Armi toutes les rumeurs qui circulent aux alentours du Centre Bell - ajoutons à la liste cette histoire du CH qui serait à vendre, gracieuseté de monsieur Jim Balsillie, un homme qui sait se faire des amis là où ça compte -, il y a bien sûr ces rumeurs concernant l'arrivée d'un éventuel sauveur. Ces rumeurs-là, elles ne veulent pas mourir. Elles mettent normalement en vedette un Suédois, un Slovaque, un Russe, et un gars qui se nomme tout simplement Shanahan.

D'habitude, ces rumeurs ne parviennent pas jusqu'au vestiaire. C'est connu, un joueur de hockey, ça ne lit pas les journaux et ça n'allume pas la télé. C'est comme ça. Pas pour rien qu'une fois échangé, le joueur de hockey est souvent le plus surpris d'entre tous. C'est pour ça qu'il lance toujours un «je ne m'y attendais pas» bien senti quand on lui annonce qu'il doit déménager; parce que, on l'aura deviné, il ne s'y attendait vraiment pas.

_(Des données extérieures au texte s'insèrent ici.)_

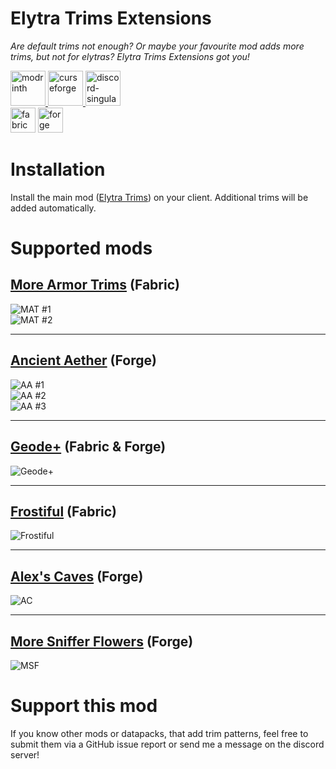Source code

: # Elytra Trims Extensions
*Are default trims not enough? Or maybe your favourite mod adds more trims, but not for elytras?
Elytra Trims Extensions got you!*

<a href="https://modrinth.com/mod/elytra-trims-extensions">
<img alt="modrinth" height="56" src="https://cdn.jsdelivr.net/npm/@intergrav/devins-badges@3/assets/cozy/available/modrinth_vector.svg">
</a>

<a href="https://www.curseforge.com/minecraft/mc-mods/elytra-trims-extensions">
<img alt="curseforge" height="56" src="https://cdn.jsdelivr.net/npm/@intergrav/devins-badges@3/assets/cozy/available/curseforge_vector.svg">
</a>

<a href="https://discord.com/invite/TBgNUCfryS">
<img alt="discord-singular" height="56" src="https://cdn.jsdelivr.net/npm/@intergrav/devins-badges@3/assets/cozy-minimal/social/discord-singular_vector.svg">
</a>

<br>

<img alt="fabric" height="40" src="https://cdn.jsdelivr.net/npm/@intergrav/devins-badges@3/assets/compact/supported/fabric_vector.svg">
<img alt="forge" height="40" src="https://cdn.jsdelivr.net/npm/@intergrav/devins-badges@3/assets/compact/supported/forge_vector.svg">

# Installation
Install the main mod ([Elytra Trims](https://modrinth.com/mod/elytra-trims)) on your client. Additional trims will be added automatically.

# Supported mods
## [More Armor Trims](https://modrinth.com/mod/more-armor-trims) (Fabric)
![MAT #1](https://cdn.modrinth.com/data/5edtQ4at/images/f606a6bff80aa2882b7ea8d5a326179e61031abb.png)  
![MAT #2](https://cdn.modrinth.com/data/5edtQ4at/images/e2a337f804c8d010d2f2b8ce369910558e134dea.png)
<hr>

## [Ancient Aether](https://modrinth.com/mod/ancient-aether) (Forge)
![AA #1](https://cdn.modrinth.com/data/5edtQ4at/images/28a1dfedb6c8de817db8dd33807d5ddc3a4d661f.png)  
![AA #2](https://cdn.modrinth.com/data/5edtQ4at/images/83d1eedaf6d66d514b570bab0423fb5bc248e156.png)  
![AA #3](https://cdn.modrinth.com/data/5edtQ4at/images/aa7ea20d9a5f544069cd1cab113d2ab10b0e1716.png)
<hr>

## [Geode+](https://modrinth.com/mod/geode-plus) (Fabric & Forge)
![Geode+](https://cdn.modrinth.com/data/5edtQ4at/images/ebf229dc9ad8252384e5c12864500510c3e67d95.png)
<hr>

## [Frostiful](https://modrinth.com/mod/frostiful) (Fabric)
![Frostiful](https://cdn.modrinth.com/data/5edtQ4at/images/36eec29b7e833b958fb31099db8871a305fe68d8.png)
<hr>

## [Alex's Caves](https://modrinth.com/mod/alexs-caves) (Forge)
![AC](https://cdn.modrinth.com/data/5edtQ4at/images/14fe7e56d92683cd77f9f5401db8894698b1d444.png)
<hr>

## [More Sniffer Flowers](https://modrinth.com/mod/more-sniffer-flowers) (Forge)
![MSF](https://cdn.modrinth.com/data/5edtQ4at/images/b673ff8837f5cd36b8988acf0fb8f8798cf937fc.png)

# Support this mod
If you know other mods or datapacks, that add trim patterns, feel free to submit them via a GitHub issue report or send me a message on the discord server!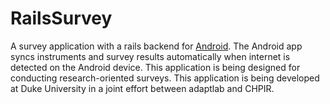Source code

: RailsSurvey
=============
A survey application with a rails backend for [Android](https://github.com/mnipper/AndroidSurvey).  The Android app syncs instruments and survey results automatically when internet is detected on the Android device.  This application is being designed for conducting research-oriented surveys.  This application is being developed at Duke University in a joint effort between adaptlab and CHPIR.
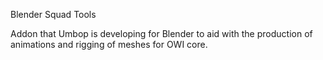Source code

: Blender Squad Tools

Addon that Umbop is developing for Blender to aid with the production of animations and rigging of meshes for OWI core.
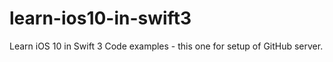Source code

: # learn-ios10-in-swift3
Learn iOS 10 in Swift 3 Code examples - this one for setup of GitHub server.
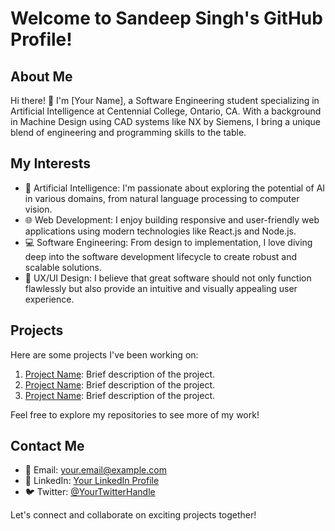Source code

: # Welcome to Sandeep Singh's GitHub Profile!

## About Me

Hi there! 👋 I'm [Your Name], a Software Engineering student specializing in Artificial Intelligence at Centennial College, Ontario, CA. With a background in Machine Design using CAD systems like NX by Siemens, I bring a unique blend of engineering and programming skills to the table.

## My Interests

- 🤖 Artificial Intelligence: I'm passionate about exploring the potential of AI in various domains, from natural language processing to computer vision.
- 🌐 Web Development: I enjoy building responsive and user-friendly web applications using modern technologies like React.js and Node.js.
- 💻 Software Engineering: From design to implementation, I love diving deep into the software development lifecycle to create robust and scalable solutions.
- 🎨 UX/UI Design: I believe that great software should not only function flawlessly but also provide an intuitive and visually appealing user experience.

## Projects

Here are some projects I've been working on:

1. [Project Name](link): Brief description of the project.
2. [Project Name](link): Brief description of the project.
3. [Project Name](link): Brief description of the project.

Feel free to explore my repositories to see more of my work!

## Contact Me

- 📧 Email: your.email@example.com
- 🔗 LinkedIn: [Your LinkedIn Profile](link)
- 🐦 Twitter: [@YourTwitterHandle](link)

Let's connect and collaborate on exciting projects together!
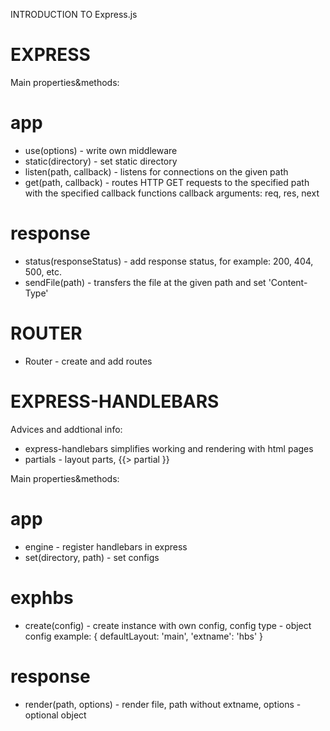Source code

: INTRODUCTION TO Express.js

# EXPRESS
Main properties&methods:

# app
- use(options) - write own middleware
- static(directory) - set static directory
- listen(path, callback) - listens for connections on the given path
- get(path, callback) - routes HTTP GET requests to the specified path with the specified callback functions
  callback arguments: req, res, next

# response
- status(responseStatus) - add response status, for example: 200, 404, 500, etc.
- sendFile(path) - transfers the file at the given path and set 'Content-Type'

# ROUTER
- Router - create and add routes

# EXPRESS-HANDLEBARS
Advices and addtional info:
- express-handlebars simplifies working and rendering with html pages
- partials - layout parts, {{> partial }}

Main properties&methods:
# app
- engine - register handlebars in express
- set(directory, path) - set configs


# exphbs
- create(config) - create instance with own config, config type - object
  config example: { defaultLayout: 'main', 'extname': 'hbs' }

# response
- render(path, options) - render file, path without extname, options - optional object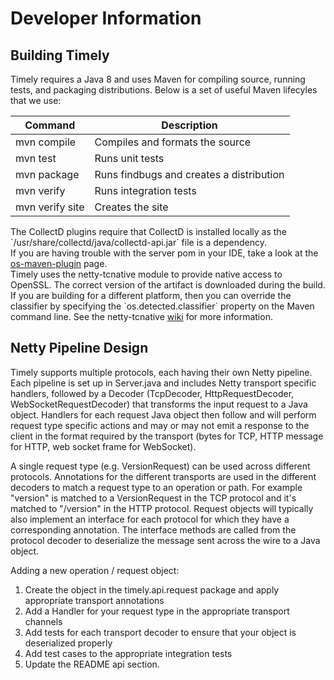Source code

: # Developer Information

## Building Timely

Timely requires a Java 8 and uses Maven for compiling source, running tests, and packaging distributions. Below is a set of useful Maven lifecyles that we use:
 
Command | Description
--------|------------
mvn compile | Compiles and formats the source
mvn test | Runs unit tests
mvn package | Runs findbugs and creates a distribution
mvn verify | Runs integration tests
mvn verify site | Creates the site

<aside class="warning">
The CollectD plugins require that CollectD is installed locally as the `/usr/share/collectd/java/collectd-api.jar` file is a dependency.
</aside>

<aside class="notice">
If you are having trouble with the server pom in your IDE, take a look at the <a href="https://github.com/trustin/os-maven-plugin#issues-with-eclipse-m2e-or-other-ides">os-maven-plugin</a> page.
</aside>

<aside class="notice">
Timely uses the netty-tcnative module to provide native access to OpenSSL. The correct version of the artifact is downloaded during the build. If you are building for a different platform, then you can override the classifier by specifying the `os.detected.classifier` property on the Maven command line. See the netty-tcnative <a href="http://netty.io/wiki/forked-tomcat-native.html">wiki</a> for more information.
</aside>

## Netty Pipeline Design

Timely supports multiple protocols, each having their own Netty pipeline.
Each pipeline is set up in Server.java and includes Netty transport specific
handlers, followed by a Decoder (TcpDecoder, HttpRequestDecoder,
WebSocketRequestDecoder) that transforms the input request to a Java object.
Handlers for each request Java object then follow and will perform request type
specific actions and may or may not emit a response to the client in the format
required by the transport (bytes for TCP, HTTP message for HTTP, web socket frame
for WebSocket).

A single request type (e.g. VersionRequest) can be used across different protocols.
Annotations for the different transports are used in the different decoders to match
a request type to an operation or path. For example "version" is matched to a VersionRequest
in the TCP protocol and it's matched to "/version" in the HTTP protocol. Request
objects will typically also implement an interface for each protocol for which they
have a corresponding annotation. The interface methods are called from the protocol
decoder to deserialize the message sent across the wire to a Java object.

Adding a new operation / request object:

1. Create the object in the timely.api.request package and apply appropriate transport annotations
2. Add a Handler for your request type in the appropriate transport channels
3. Add tests for each transport decoder to ensure that your object is deserialized properly
4. Add test cases to the appropriate integration tests
5. Update the README api section.

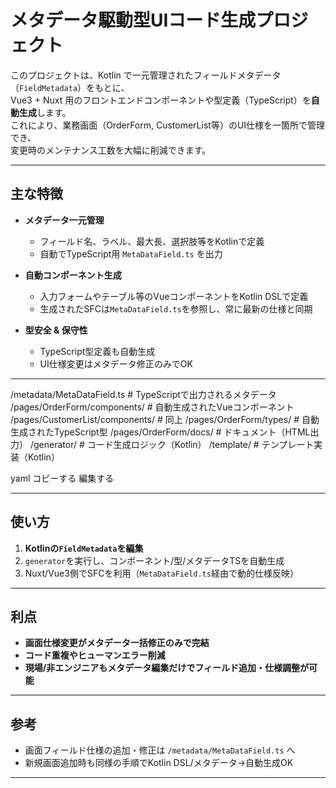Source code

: # メタデータ駆動型UIコード生成プロジェクト

このプロジェクトは、Kotlin で一元管理されたフィールドメタデータ（`FieldMetadata`）をもとに、  
Vue3 + Nuxt 用のフロントエンドコンポーネントや型定義（TypeScript）を**自動生成**します。  
これにより、業務画面（OrderForm, CustomerList等）のUI仕様を一箇所で管理でき、  
変更時のメンテナンス工数を大幅に削減できます。

---

## 主な特徴

- **メタデータ一元管理**
    - フィールド名、ラベル、最大長、選択肢等をKotlinで定義
    - 自動でTypeScript用 `MetaDataField.ts` を出力

- **自動コンポーネント生成**
    - 入力フォームやテーブル等のVueコンポーネントをKotlin DSLで定義
    - 生成されたSFCは`MetaDataField.ts`を参照し、常に最新の仕様と同期

- **型安全 & 保守性**
    - TypeScript型定義も自動生成
    - UI仕様変更はメタデータ修正のみでOK

---
/metadata/MetaDataField.ts # TypeScriptで出力されるメタデータ
/pages/OrderForm/components/ # 自動生成されたVueコンポーネント
/pages/CustomerList/components/ # 同上
/pages/OrderForm/types/ # 自動生成されたTypeScript型
/pages/OrderForm/docs/ # ドキュメント（HTML出力）
/generator/ # コード生成ロジック（Kotlin）
/template/ # テンプレート実装（Kotlin）

yaml
コピーする
編集する

---

## 使い方

1. **Kotlinの`FieldMetadata`を編集**
2. `generator`を実行し、コンポーネント/型/メタデータTSを自動生成
3. Nuxt/Vue3側でSFCを利用（`MetaDataField.ts`経由で動的仕様反映）

---

## 利点

- **画面仕様変更がメタデータ一括修正のみで完結**
- **コード重複やヒューマンエラー削減**
- **現場/非エンジニアもメタデータ編集だけでフィールド追加・仕様調整が可能**

---

## 参考

- 画面フィールド仕様の追加・修正は `/metadata/MetaDataField.ts` へ
- 新規画面追加時も同様の手順でKotlin DSL/メタデータ→自動生成OK

---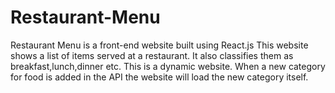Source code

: # Restaurant-Menu
Restaurant Menu is a front-end website built using React.js
This website shows a list of items served at a restaurant. It also classifies them as breakfast,lunch,dinner etc.
This is a dynamic website.
When a new category for food is added in the API the website will load the new category itself.
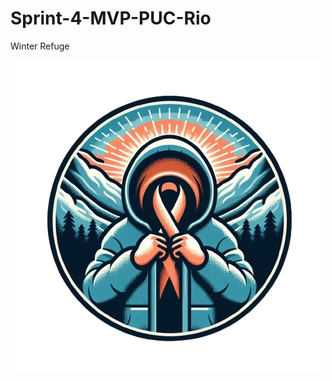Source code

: # Sprint-4-MVP-PUC-Rio
Winter Refuge

<p align="center">
  <img src="image/logo_Winter_Refuge.png" alt="Logo do Winter Refuge">
</p>

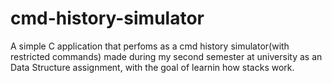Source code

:# cmd-history-simulator
A simple C application that perfoms as a cmd history simulator(with restricted commands) made during my second semester at university as an Data Structure assignment, with the goal of learnin how stacks work.
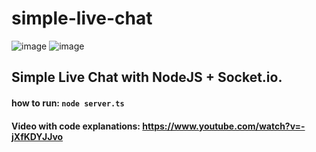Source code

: # simple-live-chat
![image](https://user-images.githubusercontent.com/54006291/111400749-bb4cd580-86a6-11eb-9614-0dec8944f6b4.png)
![image](https://user-images.githubusercontent.com/54006291/111400677-90fb1800-86a6-11eb-8f48-8154bb46bc0d.png)
## Simple Live Chat with NodeJS + Socket.io.
#### how to run: `node server.ts`
#### Video with code explanations: https://www.youtube.com/watch?v=-jXfKDYJJvo

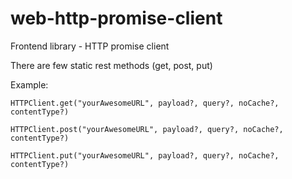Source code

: # web-http-promise-client
Frontend library - HTTP promise client

There are few static rest methods (get, post, put)

Example:

`HTTPClient.get("yourAwesomeURL", payload?, query?, noCache?, contentType?)`

`HTTPClient.post("yourAwesomeURL", payload?, query?, noCache?, contentType?)`

`HTTPClient.put("yourAwesomeURL", payload?, query?, noCache?, contentType?)`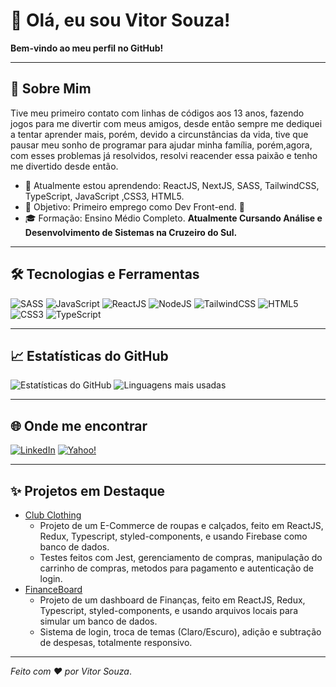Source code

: # 👋 Olá, eu sou Vitor Souza!

**Bem-vindo ao meu perfil no GitHub!**

---

## 🚀 Sobre Mim

Tive meu primeiro contato com linhas de códigos aos 13 anos, fazendo jogos para me divertir com meus amigos, desde então sempre me dediquei a tentar aprender mais, porém, devido a circunstâncias da vida, tive que pausar meu sonho de programar para ajudar minha família, porém,agora, com esses problemas já resolvidos, resolvi reacender essa paixão e tenho me divertido desde então.

- 🌱 Atualmente estou aprendendo: ReactJS, NextJS, SASS, TailwindCSS, TypeScript, JavaScript ,CSS3, HTML5.
- 🎯 Objetivo: Primeiro emprego como Dev Front-end. 💼
- 🎓 Formação: Ensino Médio Completo.
  **Atualmente Cursando Análise e Desenvolvimento de Sistemas na Cruzeiro do Sul.**

---

## 🛠️ Tecnologias e Ferramentas

![SASS](https://img.shields.io/badge/SASS-hotpink.svg?style=flat-square&logo=SASS&logoColor=white) ![JavaScript](https://img.shields.io/badge/-JavaScript-F7DF1E?style=flat-square&logo=javascript&logoColor=black) ![ReactJS](https://img.shields.io/badge/-React-61DAFB?style=flat-square&logo=react&logoColor=black) ![NodeJS](https://img.shields.io/badge/-Node.js-339933?style=flat-square&logo=node.js&logoColor=white) ![TailwindCSS](https://img.shields.io/badge/tailwindcss-%2338B2AC.svg?style=flat-square&logo=tailwindcss&logoColor=white) ![HTML5](https://img.shields.io/badge/html5-e34f26.svg?style=flat-square&logo=HTML5&logoColor=white) ![CSS3](https://img.shields.io/badge/CSS3-1572B6?style=flat-square&logo=css3&logoColor=white) ![TypeScript](https://img.shields.io/badge/TypeScript-007ACC?style=flat-square&logo=typescript&logoColor=white)

---

## 📈 Estatísticas do GitHub

![Estatísticas do GitHub](https://github-readme-stats.vercel.app/api?username=vitoorsouzaa1&show_icons=true&theme=radical)
![Linguagens mais usadas](https://github-readme-stats.vercel.app/api/top-langs/?username=vitoorsouzaa1&layout=compact&theme=radical)

---

## 🌐 Onde me encontrar

[![LinkedIn](https://img.shields.io/badge/linkedin-%230077B5.svg?style=flat-square&logo=linkedin&logoColor=white)](https://www.linkedin.com/in/vitor-souza-827938192/) [![Yahoo!](https://img.shields.io/badge/Yahoo!-6001D2?style=flat-square&logo=Yahoo!&logoColor=white)](mailto:vitor.souza407@yahoo.com.br)

---

## ✨ Projetos em Destaque

- [Club Clothing](https://github.com/vitoorsouzaa1/club-clothing-frontend)
  - Projeto de um E-Commerce de roupas e calçados, feito em ReactJS, Redux, Typescript, styled-components, e usando Firebase como banco de dados.
  - Testes feitos com Jest, gerenciamento de compras, manipulação do carrinho de compras, metodos para pagamento e autenticação de login.
- [FinanceBoard](https://github.com/vitoorsouzaa1/react-typescript-dashboard)
  - Projeto de um dashboard de Finanças, feito em ReactJS, Redux, Typescript, styled-components, e usando arquivos locais para simular um banco de dados.
  - Sistema de login, troca de temas (Claro/Escuro), adição e subtração de despesas, totalmente responsivo.

---

_Feito com ❤️ por Vitor Souza_.
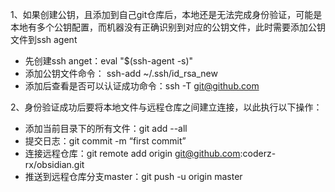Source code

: 1、如果创建公钥，且添加到自己git仓库后，本地还是无法完成身份验证，可能是本地有多个公钥配置，而机器没有正确识别到对应的公钥文件，此时需要添加公钥文件到ssh agent
- 先创建ssh anget：eval "$(ssh-agent -s)"
- 添加公钥文件命令： ssh-add ~/.ssh/id_rsa_new
- 添加后查看是否可以认证成功命令：ssh -T git@github.com

2、身份验证成功后要将本地文件与远程仓库之间建立连接，以此执行以下操作：
- 添加当前目录下的所有文件：git add --all
- 提交日志：git commit -m “first commit” 
- 连接远程仓库：git remote add origin git@github.com:coderz-rx/obsidian.git
- 推送到远程仓库分支master：git push -u origin master 

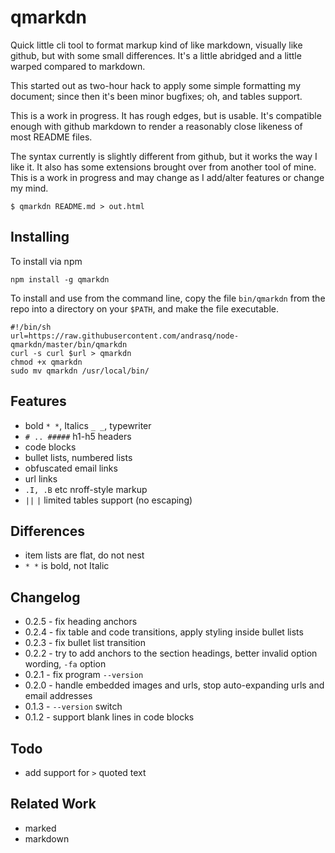 qmarkdn
=======

Quick little cli tool to format markup kind of like markdown, visually like github, but with some
small differences.  It's a little abridged and a little warped compared to markdown.

This started out as two-hour hack to apply some simple formatting my document; since then
it's been minor bugfixes; oh, and tables support.

This is a work in progress.  It has rough edges, but is usable.  It's compatible enough
with github markdown to render a reasonably close likeness of most README files.

The syntax currently is slightly different from github, but it works the way I like it.  It
also has some extensions brought over from another tool of mine.  This is a work in progress
and may change as I add/alter features or change my mind.


    $ qmarkdn README.md > out.html


Installing
----------

To install via npm

    npm install -g qmarkdn

To install and use from the command line, copy the file `bin/qmarkdn` from the repo
into a directory on your `$PATH`, and make the file executable.

    #!/bin/sh
    url=https://raw.githubusercontent.com/andrasq/node-qmarkdn/master/bin/qmarkdn
    curl -s curl $url > qmarkdn
    chmod +x qmarkdn
    sudo mv qmarkdn /usr/local/bin/


Features
--------

- bold `* *`, Italics `_ _`, typewriter `` ``
- `# .. #####` h1-h5 headers
- code blocks
- bullet lists, numbered lists
- obfuscated email links
- url links
- `.I, .B` etc nroff-style markup
- `||` `|` limited tables support (no escaping)


Differences
-----------

- item lists are flat, do not nest
- `* *` is bold, not Italic


Changelog
---------

- 0.2.5 - fix heading anchors
- 0.2.4 - fix table and code transitions, apply styling inside bullet lists
- 0.2.3 - fix bullet list transition
- 0.2.2 - try to add anchors to the section headings, better invalid option wording, `-fa` option
- 0.2.1 - fix program `--version`
- 0.2.0 - handle embedded []() images and urls, stop auto-expanding urls and email addresses
- 0.1.3 - `--version` switch
- 0.1.2 - support blank lines in code blocks


Todo
----

- add support for `>` quoted text


Related Work
------------

- marked
- markdown
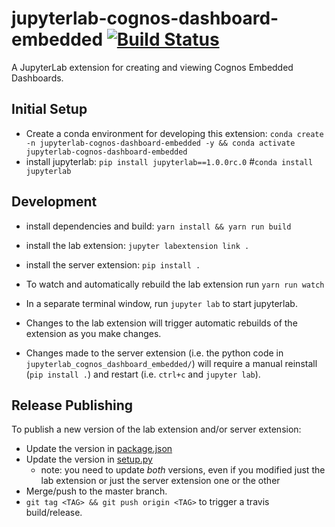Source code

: # jupyterlab-cognos-dashboard-embedded [![Build Status](https://travis.ibm.com/cognitive-class-labs/jupyterlab-cognos-dashboard-embedded.svg?token=xeywPRUyHm9VWQkDxLoo&branch=master)](https://travis.ibm.com/cognitive-class-labs/jupyterlab-cognos-dashboard-embedded)

A JupyterLab extension for creating and viewing Cognos Embedded Dashboards.

## Initial Setup

- Create a conda environment for developing this extension: `conda create -n jupyterlab-cognos-dashboard-embedded -y && conda activate jupyterlab-cognos-dashboard-embedded`
- install jupyterlab: `pip install jupyterlab==1.0.0rc.0` #`conda install jupyterlab`

## Development

- install dependencies and build: `yarn install && yarn run build`
- install the lab extension: `jupyter labextension link .`
- install the server extension: `pip install .`

- To watch and automatically rebuild the lab extension run `yarn run watch`
- In a separate terminal window, run `jupyter lab` to start jupyterlab.
- Changes to the lab extension will trigger automatic rebuilds of the extension as you make changes.
- Changes made to the server extension (i.e. the python code in `jupyterlab_cognos_dashboard_embedded/`) will require a manual reinstall (`pip install .`) and restart (i.e. `ctrl+c` and `jupyter lab`).

## Release Publishing

To publish a new version of the lab extension and/or server extension:

- Update the version in [package.json](package.json)
- Update the version in [setup.py](setup.py)
  - note: you need to update _both_ versions, even if you modified just the lab extension or just the server extension one or the other
- Merge/push to the master branch.
- `git tag <TAG> && git push origin <TAG>` to trigger a travis build/release.
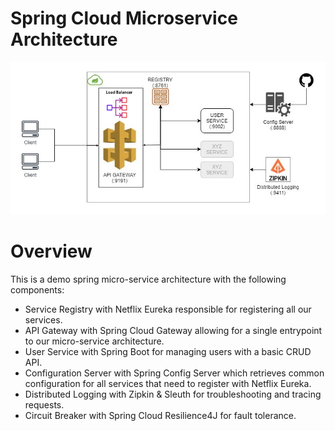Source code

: <h1>Spring Cloud Microservice Architecture</h1>

![alt text](./microservice.png)

# Overview

This is a demo spring micro-service architecture with the following components:

* Service Registry with Netflix Eureka responsible for registering all our services.<br>
* API Gateway with Spring Cloud Gateway allowing for a single entrypoint to our micro-service architecture.<br>
* User Service with Spring Boot for managing users with a basic CRUD API.<br>
* Configuration Server with Spring Config Server which retrieves common configuration for all services that need to register with Netflix Eureka.<br>
* Distributed Logging with Zipkin & Sleuth for troubleshooting and tracing requests.<br>
* Circuit Breaker with Spring Cloud Resilience4J for fault tolerance.<br>
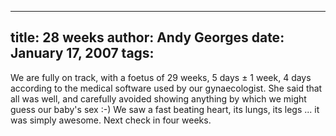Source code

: -----
title:  28 weeks
author: Andy Georges
date: January 17, 2007
tags: 
-----







We are fully on track, with a foetus of 29 weeks, 5 days ± 1 week, 4
days according to the medical software used by our gynaecologist. She
said that all was well, and carefully avoided showing anything by which
we might guess our baby's sex :-) We saw a fast beating heart, its
lungs, its legs ... it was simply awesome. Next check in four weeks.




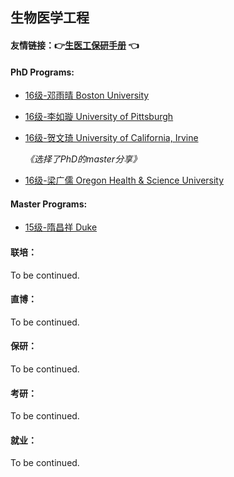 ## 生物医学工程

#### 友情链接：:point_right:[生医工保研手册](https://docs.qq.com/doc/DY1JUbGJkaGNMTHVq?disableReturnList=1&_from=2&ADUIN=820251273&ADSESSION=1573275641&ADTAG=CLIENT.QQ.5665_.0&ADPUBNO=26946&jumpuin=820251273) :point_left:

#### PhD Programs:

  - [16级-邓雨晴 Boston University](grad-application/biomedical-engineering/[US]-16-dengyuqing.md)

  - [16级-李如璇 University of Pittsburgh](grad-application/biomedical-engineering/[US]-16-liruxuan.md)

  - [16级-贺文琦 University of California, Irvine](grad-application/biomedical-engineering/[US]-16-hewenqi.md)

    *《选择了PhD的master分享》*

  - [16级-梁广儒 Oregon Health & Science University](grad-application/biomedical-engineering/[US]-16-liangguangru.md)

#### Master Programs:

  - [15级-隋昌祥 Duke](grad-application/biomedical-engineering/[US]-15-suichangxiang.md)

#### 联培：

To be continued.

#### 直博：

To be continued.

#### 保研：

To be continued.

#### 考研：

To be continued.

#### 就业：

To be continued.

Mais hier midi, dans le vestiaire du Centre Bell, Francis Bouillon m'a avoué que lui et ses coéquipiers étaient très au courant de toutes ces rumeurs qui envoient des Shanahan et des Kovalchuk à Montréal.

«C'est sûr qu'on les entend les rumeurs, on est à Montréal, m'a expliqué Bouillon. On ne peut pas faire autrement. C'est juste que je trouve ça plate, parce que l'équipe va bien, et des rumeurs, ça peut juste déranger.»

Peut-être. Mais des rumeurs du genre, ça peut aussi faire rêver. Je ne vous dis pas le nombre de fans qui m'ont demandé si la rumeur de Gaborik était crédible (non), ou si la rumeur de Shanahan avait un peu plus de sens (oui). La logique est la suivante: le Canadien est déjà bien parti, pourquoi ne pas ajouter du talent et s'assurer de la Coupe là, tout de suite?

J'ai posé la question à Francis Bouillon. Il a hésité un peu.

«Premièrement, je trouve que l'esprit de groupe est excellent cette saison, a-t-il commencé par répondre. C'était déjà bon l'an passé et là, c'est encore mieux. Alors je ne suis pas sûr qu'un nouveau joueur nous aiderait.

«Ensuite, il ne faut pas oublier une chose: c'est toujours risqué d'insérer un nouveau joueur dans l'alignement quand tout va bien. On ne sait pas si ce gars-là va avoir besoin de beaucoup de temps avant de s'acclimater. Ça dépend du type de gars que tu vas chercher. Des fois, y'a des joueurs qui arrivent avec une nouvelle équipe et qui prennent trop de place... L'équilibre d'une équipe, c'est fragile.»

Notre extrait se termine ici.